Assignment: Retype the material below exactly, from its first line through the line with "但是有些数据必须通过不同表中不同的数据通过组合来读取，例如："; the pictures stay out.

Data under study:

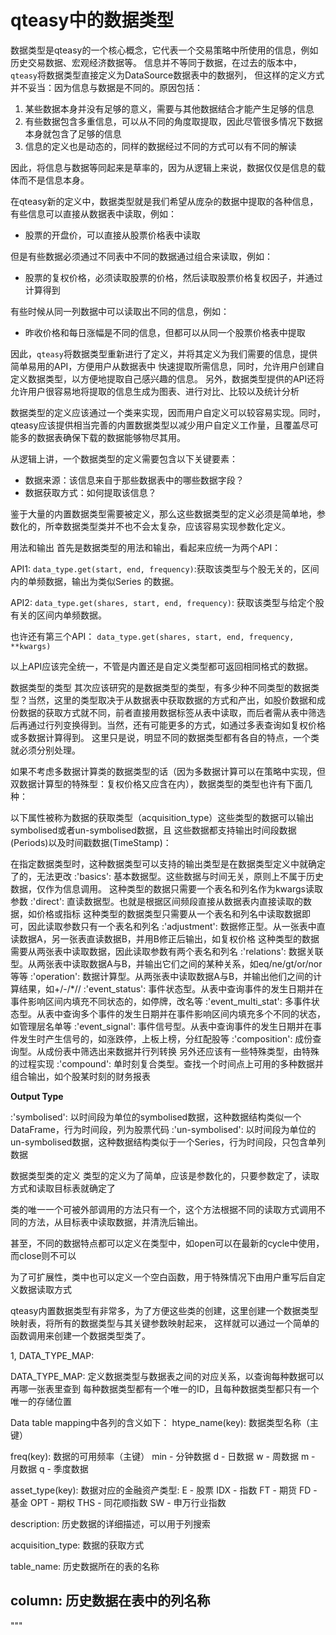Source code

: # qteasy中的数据类型

数据类型是qteasy的一个核心概念，它代表一个交易策略中所使用的信息，例如历史交易数据、宏观经济数据等。
信息并不等同于数据，在过去的版本中，`qteasy`将数据类型直接定义为DataSource数据表中的数据列，
但这样的定义方式并不妥当：因为信息与数据是不同的。原因包括：

1. 某些数据本身并没有足够的意义，需要与其他数据结合才能产生足够的信息
2. 有些数据包含多重信息，可以从不同的角度取提取，因此尽管很多情况下数据本身就包含了足够的信息
3. 信息的定义也是动态的，同样的数据经过不同的方式可以有不同的解读

因此，将信息与数据等同起来是草率的，因为从逻辑上来说，数据仅仅是信息的载体而不是信息本身。

在qteasy新的定义中，数据类型就是我们希望从庞杂的数据中提取的各种信息，有些信息可以直接从数据表中读取，例如：

- 股票的开盘价，可以直接从股票价格表中读取

但是有些数据必须通过不同表中不同的数据通过组合来读取，例如：

- 股票的复权价格，必须读取股票的价格，然后读取股票价格复权因子，并通过计算得到

有些时候从同一列数据中可以读取出不同的信息，例如：

- 昨收价格和每日涨幅是不同的信息，但都可以从同一个股票价格表中提取

因此，`qteasy`将数据类型重新进行了定义，并将其定义为我们需要的信息，提供简单易用的API，方便用户从数据表中
快速提取所需信息，同时，允许用户创建自定义数据类型，以方便地提取自己感兴趣的信息。
另外，数据类型提供的API还将允许用户很容易地将提取的信息生成为图表、进行对比、比较以及统计分析

数据类型的定义应该通过一个类来实现，因而用户自定义可以较容易实现。同时，qteasy应该提供相当完善的内置数据类型以减少用户自定义工作量，且覆盖尽可能多的数据表确保下载的数据能够物尽其用。

从逻辑上讲，一个数据类型的定义需要包含以下关键要素：

- 数据来源：该信息来自于那些数据表中的哪些数据字段？
- 数据获取方式：如何提取该信息？



鉴于大量的内置数据类型需要被定义，那么这些数据类型的定义必须是简单地，参数化的，所幸数据类型类并不也不会太复杂，应该容易实现参数化定义。

用法和输出
首先是数据类型的用法和输出，看起来应统一为两个API：

API1:
`data_type.get(start, end, frequency)`:获取该类型与个股无关的，区间内的单频数据，输出为类似Series 的数据。

API2:
`data_type.get(shares, start, end, frequency)`:
获取该类型与给定个股有关的区间内单频数据。

也许还有第三个API：
`data_type.get(shares, start, end, frequency, **kwargs)`

以上API应该完全统一，不管是内置还是自定义类型都可返回相同格式的数据。

数据类型的类型
其次应该研究的是数据类型的类型，有多少种不同类型的数据类型？当然，这里的类型取决于从数据表中获取数据的方式和产出，如股价数据和成份数据的获取方式就不同，前者直接用数据标签从表中读取，而后者需从表中筛选后再通过行列变换得到。当然，还有可能更多的方式，如通过多表查询如复权价格或多数据计算得到。
这里只是说，明显不同的数据类型都有各自的特点，一个类就必须分别处理。

如果不考虑多数据计算类的数据类型的话（因为多数据计算可以在策略中实现，但双数据计算型的特殊型：复权价格又应含在内），数据类型的类型也许有下面几种：

以下属性被称为数据的获取类型（acquisition_type）这些类型的数据可以输出symbolised或者un-symbolised数据，且
这些数据都支持输出时间段数据(Periods)以及时间戳数据(TimeStamp)：

在指定数据类型时，这种数据类型可以支持的输出类型是在数据类型定义中就确定了的，无法更改
:'basics': 基本数据型。这些数据与时间无关，原则上不属于历史数据，仅作为信息调用。
    这种类型的数据只需要一个表名和列名作为kwargs读取参数
:'direct': 直读数据型。也就是根据区间频段直接从数据表内直接读取的数据，如价格或指标
    这种类型的数据类型只需要从一个表名和列名中读取数据即可，因此读取参数只有一个表名和列名
:'adjustment': 数据修正型。从一张表中直读数据A，另一张表直读数据B，并用B修正后输出，如复权价格
    这种类型的数据需要从两张表中读取数据，因此读取参数有两个表名和列名
:'relations': 数据关联型。从两张表中读取数据A与B，并输出它们之间的某种关系，如eq/ne/gt/or/nor等等
:'operation': 数据计算型。从两张表中读取数据A与B，并输出他们之间的计算结果，如+/-/*//
:'event_status': 事件状态型。从表中查询事件的发生日期并在事件影响区间内填充不同状态的，如停牌，改名等
:'event_multi_stat': 多事件状态型。从表中查询多个事件的发生日期并在事件影响区间内填充多个不同的状态，如管理层名单等
:'event_signal': 事件信号型。从表中查询事件的发生日期并在事件发生时产生信号的，如涨跌停，上板上榜，分红配股等
:'composition': 成份查询型。从成份表中筛选出来数据并行列转换
另外还应该有一些特殊类型，由特殊的过程实现
:'compound': 单时刻复合类型。查找一个时间点上可用的多种数据并组合输出，如个股某时刻的财务报表

**Output Type**

:'symbolised': 以时间段为单位的symbolised数据，这种数据结构类似一个DataFrame，行为时间段，列为股票代码
:'un-symbolised': 以时间段为单位的un-symbolised数据，这种数据结构类似于一个Series，行为时间段，只包含单列数据

数据类型类的定义
类型的定义为了简单，应该是参数化的，只要参数定了，读取方式和读取目标表就确定了

类的唯一一个可被外部调用的方法只有一个，这个方法根据不同的读取方式调用不同的方法，从目标表中读取数据，并清洗后输出。

甚至，不同的数据特点都可以定义在类型中，如open可以在最新的cycle中使用，而close则不可以

为了可扩展性，类中也可以定义一个空白函数，用于特殊情况下由用户重写后自定义数据读取方式

qteasy内置数据类型有非常多，为了方便这些类的创建，这里创建一个数据类型映射表，将所有的数据类型与其关键参数映射起来，
这样就可以通过一个简单的函数调用来创建一个数据类型类了。

1, DATA_TYPE_MAP:

DATA_TYPE_MAP:          定义数据类型与数据表之间的对应关系，以查询每种数据可以再哪一张表里查到
                        每种数据类型都有一个唯一的ID，且每种数据类型都只有一个唯一的存储位置

Data table mapping中各列的含义如下：
htype_name(key):            数据类型名称（主键）

freq(key):                  数据的可用频率（主键）
                            min - 分钟数据
                            d - 日数据
                            w - 周数据
                            m - 月数据
                            q - 季度数据

asset_type(key):            数据对应的金融资产类型:
                            E - 股票
                            IDX - 指数
                            FT - 期货
                            FD - 基金
                            OPT - 期权
                            THS - 同花顺指数
                            SW - 申万行业指数

description:                历史数据的详细描述，可以用于列搜索

acquisition_type:           数据的获取方式

table_name:                 历史数据所在的表的名称

column:                     历史数据在表中的列名称
------------------------------------------------------------------------------------------------------------

"""


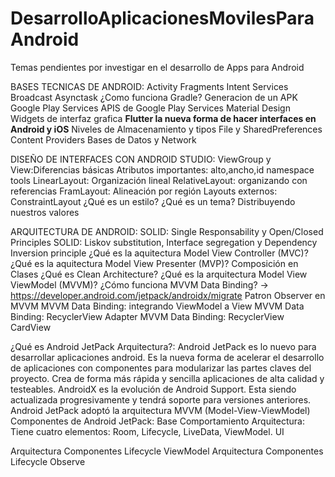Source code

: # DesarrolloAplicacionesMovilesParaAndroid
Temas pendientes por investigar en el desarrollo de Apps para Android

BASES TECNICAS DE ANDROID:
Activity
Fragments
Intent
Services
Broadcast
Asynctask
¿Como funciona Gradle?
Generacion de un APK
Google Play Services
APIS de Google Play Services
Material Design
Widgets de interfaz grafica
****Flutter la nueva forma de hacer interfaces en Android y iOS****
Niveles de Almacenamiento y tipos
File y SharedPreferences
Content Providers Bases de Datos y Network


DISEÑO DE INTERFACES CON ANDROID STUDIO:
ViewGroup y View:Diferencias básicas
Atributos importantes: alto,ancho,id
namespace tools
LinearLayout: Organización lineal
RelativeLayout: organizando con referencias
FramLayout: Alineación por región
Layouts externos: ConstraintLayout
¿Qué es un estilo?
¿Qué es un tema?
Distribuyendo nuestros valores

ARQUITECTURA DE ANDROID:
SOLID: Single Responsability y Open/Closed Principles
SOLID: Liskov substitution, Interface segregation y Dependency Inversion principle
¿Qué es la aquitectura Model View Controller (MVC)?
¿Qué es la aquitectura Model View Presenter (MVP)?
Composición en Clases
¿Qué es Clean Architecture?
¿Qué es la arquitectura Model View ViewModel (MVVM)?
¿Cómo funciona MVVM Data Binding? -> https://developer.android.com/jetpack/androidx/migrate
Patron Observer en MVVM
MVVM Data Binding: integrando ViewModel a View
MVVM Data Binding: RecyclerView Adapter
MVVM Data Binding: RecyclerView CardView

¿Qué es Android JetPack Arquitectura?: Android JetPack es lo nuevo para desarrollar aplicaciones android. Es la nueva forma de acelerar el desarrollo de aplicaciones con componentes para modularizar las partes claves del proyecto.
Crea de forma más rápida y sencilla aplicaciones de alta calidad y testeables.
AndroidX es la evolución de Android Support. Esta siendo actualizada progresivamente y tendrá soporte para versiones anteriores.
Android JetPack adoptó la arquitectura MVVM (Model-View-ViewModel)
Componentes de Android JetPack:
Base
Comportamiento
Arquitectura: Tiene cuatro elementos: Room, Lifecycle, LiveData, ViewModel.
UI

Arquitectura Componentes Lifecycle ViewModel
Arquitectura Componentes Lifecycle Observe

Your solution:
Source code

: # qteasy中的数据类型

数据类型是qteasy的一个核心概念，它代表一个交易策略中所使用的信息，例如历史交易数据、宏观经济数据等。
信息并不等同于数据，在过去的版本中，`qteasy`将数据类型直接定义为DataSource数据表中的数据列，
但这样的定义方式并不妥当：因为信息与数据是不同的。原因包括：

1. 某些数据本身并没有足够的意义，需要与其他数据结合才能产生足够的信息
2. 有些数据包含多重信息，可以从不同的角度取提取，因此尽管很多情况下数据本身就包含了足够的信息
3. 信息的定义也是动态的，同样的数据经过不同的方式可以有不同的解读

因此，将信息与数据等同起来是草率的，因为从逻辑上来说，数据仅仅是信息的载体而不是信息本身。

在qteasy新的定义中，数据类型就是我们希望从庞杂的数据中提取的各种信息，有些信息可以直接从数据表中读取，例如：

- 股票的开盘价，可以直接从股票价格表中读取

但是有些数据必须通过不同表中不同的数据通过组合来读取，例如：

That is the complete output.